In Phase 1 (OpenAI server type), these parsers are not needed -- the server handles tool call parsing natively.

## Two-Phase Operation

### Phase 1: OpenAI Server (Evaluation / SFT Data Generation)

Uses `server.chat_completion()` with `tools=` parameter. The server (VLLM, SGLang, OpenRouter, OpenAI) handles tool call parsing natively. Returns `ChatCompletion` objects with structured `tool_calls`.

- Good for: evaluation, SFT data generation, testing
- Run with: `serve` (with `run-api`), `process`, or `evaluate` subcommands
- Placeholder tokens are created for the Atropos pipeline

### Phase 2: VLLM ManagedServer (Full RL Training)

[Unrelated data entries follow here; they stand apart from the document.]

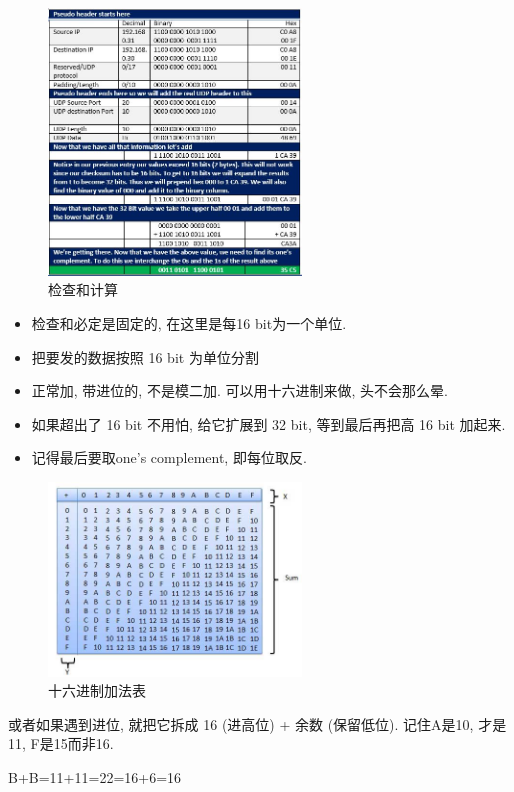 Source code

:\documentclass[a4paper]{report}
\begin{document}
\begin{figure}[H]
\centering
\includegraphics[width=0.6\textwidth]{udp_checksum.jpg}
\caption{检查和计算}
\end{figure}
\begin{itemize}
  \item 检查和必定是固定的, 在这里是每16 bit为一个单位. 
  \item 把要发的数据按照 16 bit 为单位分割
  \item 正常加, 带进位的, 不是模二加. 可以用十六进制来做, 头不会那么晕. 
  \item 如果超出了 16 bit 不用怕, 给它扩展到 32 bit, 等到最后再把高 16 bit 加起来. 
  \item 记得最后要取one's complement, 即每位取反. 
\end{itemize}

\begin{figure}[H]
\centering
\includegraphics[width=0.6\textwidth]{hex_add_table.jpg}
\caption{十六进制加法表}
\end{figure}
或者如果遇到进位, 就把它拆成 16 (进高位) + 余数 (保留低位). 记住A是10, 才是11, F是15而非16. 

B+B=11+11=22=16+6=16
\end{document}
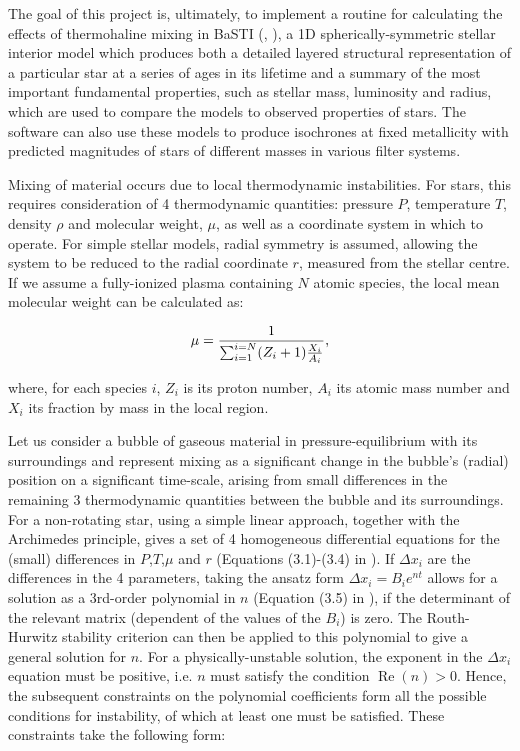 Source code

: \documentclass[12pt, a4paper]{report}
\begin{document}
The goal of this project is, ultimately, to implement a routine for calculating  the effects of thermohaline mixing in BaSTI (\cite{2004ApJ...612..168P}, \cite{2008ASPC..394..285P}), a 1D spherically-symmetric stellar interior model which produces both a detailed layered structural representation of a particular star at a series of ages in its lifetime and a summary of the most important fundamental properties, such as stellar mass, luminosity and radius, which are used to compare the models to observed properties of stars. The software can also use these models to produce isochrones at fixed metallicity \citep{2013A&A...558A..46P} with predicted magnitudes of stars of different masses in various filter systems.

Mixing of material occurs due to local thermodynamic instabilities. For stars, this requires consideration of 4 thermodynamic quantities: pressure $P$, temperature $T$, density $\rho$ and molecular weight, $\mu$, as well as a coordinate system in which to operate. For simple stellar models, radial symmetry is assumed, allowing the system to be reduced to the radial coordinate $r$, measured from the stellar centre. If we assume a fully-ionized plasma containing $N$ atomic species, the local mean molecular weight can be calculated as:

\begin{equation}
\mu = \frac{1}{\sum_{i=1}^{i=N} (Z_{i}+1) \frac{X_{i}}{A_{i}}} \textnormal{,}
\label{mol_weight_def}
\end{equation}

where, for each species $i$, $Z_{i}$ is its proton number, $A_{i}$ its atomic mass number and $X_{i}$ its fraction by mass in the local region.

Let us consider a bubble of gaseous material in pressure-equilibrium with its surroundings and represent mixing as a significant change in the bubble's (radial) position on a significant time-scale, arising from small differences in the remaining 3 thermodynamic quantities between the bubble and its surroundings. For a non-rotating star, using a simple linear approach, together with the Archimedes principle, gives a set of 4 homogeneous differential equations for the (small) differences in $P$,$T$,$\mu$ and $r$ (Equations (3.1)-(3.4) in \cite{2017RSOS....470192S}). If $\Delta x_{i}$ are the differences in the 4 parameters, taking the ansatz form $\Delta x_{i} = B_{i} e^{nt}$ allows for a solution as a 3rd-order polynomial in $n$ (Equation (3.5) in \cite{2017RSOS....470192S}), if the determinant of the relevant matrix (dependent of the values of the $B_{i}$) is zero. The Routh-Hurwitz stability criterion can then be applied to this polynomial to give a general solution for $n$. For a physically-unstable solution, the exponent in the $\Delta x_{i}$ equation must be positive, i.e. $n$ must satisfy the condition $\operatorname{Re}(n) > 0$. Hence, the subsequent constraints on the polynomial coefficients form all the possible conditions for instability,  of which at least one must be satisfied. These constraints take the following form:
\end{document}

Uses ManagedServer for exact token IDs + logprobs via `/generate`. Client-side tool call parser (from `tool_call_parsers/`) reconstructs structured `tool_calls` from raw output.

- Good for: full RL training with GRPO/PPO
- Run with: `serve` subcommand
- Real tokens, masks, and logprobs flow through the pipeline

## Directory Structure

```
environments/
├── README.md                     # This file
├── __init__.py                   # Package exports
├── hermes_base_env.py            # Abstract base (HermesAgentBaseEnv)
├── agent_loop.py                 # Multi-turn agent engine (HermesAgentLoop)
├── tool_context.py               # Per-rollout tool access for reward functions
├── patches.py                    # Async-safety patches for Modal backend
│
├── tool_call_parsers/            # Phase 2 client-side parsers
│   ├── __init__.py               # Registry + base class
│   ├── hermes_parser.py
│   ├── mistral_parser.py
│   ├── llama_parser.py
│   ├── qwen_parser.py
│   ├── qwen3_coder_parser.py
│   ├── deepseek_v3_parser.py
│   ├── deepseek_v3_1_parser.py
│   ├── kimi_k2_parser.py
│   ├── longcat_parser.py
│   ├── glm45_parser.py
│   └── glm47_parser.py
│
├── terminal_test_env/            # Stack validation environment
│   └── terminal_test_env.py
│
├── hermes_swe_env/               # SWE-bench style training environment
│   └── hermes_swe_env.py
│
└── benchmarks/                   # Evaluation benchmarks
    ├── terminalbench_2/          # 89 terminal tasks, Modal sandboxes
    │   └── terminalbench2_env.py
    ├── tblite/                   # 100 calibrated tasks (fast TB2 proxy)
    │   └── tblite_env.py
    └── yc_bench/                 # Long-horizon strategic benchmark
        └── yc_bench_env.py
```

## Concrete Environments

### TerminalTestEnv (`terminal_test_env/`)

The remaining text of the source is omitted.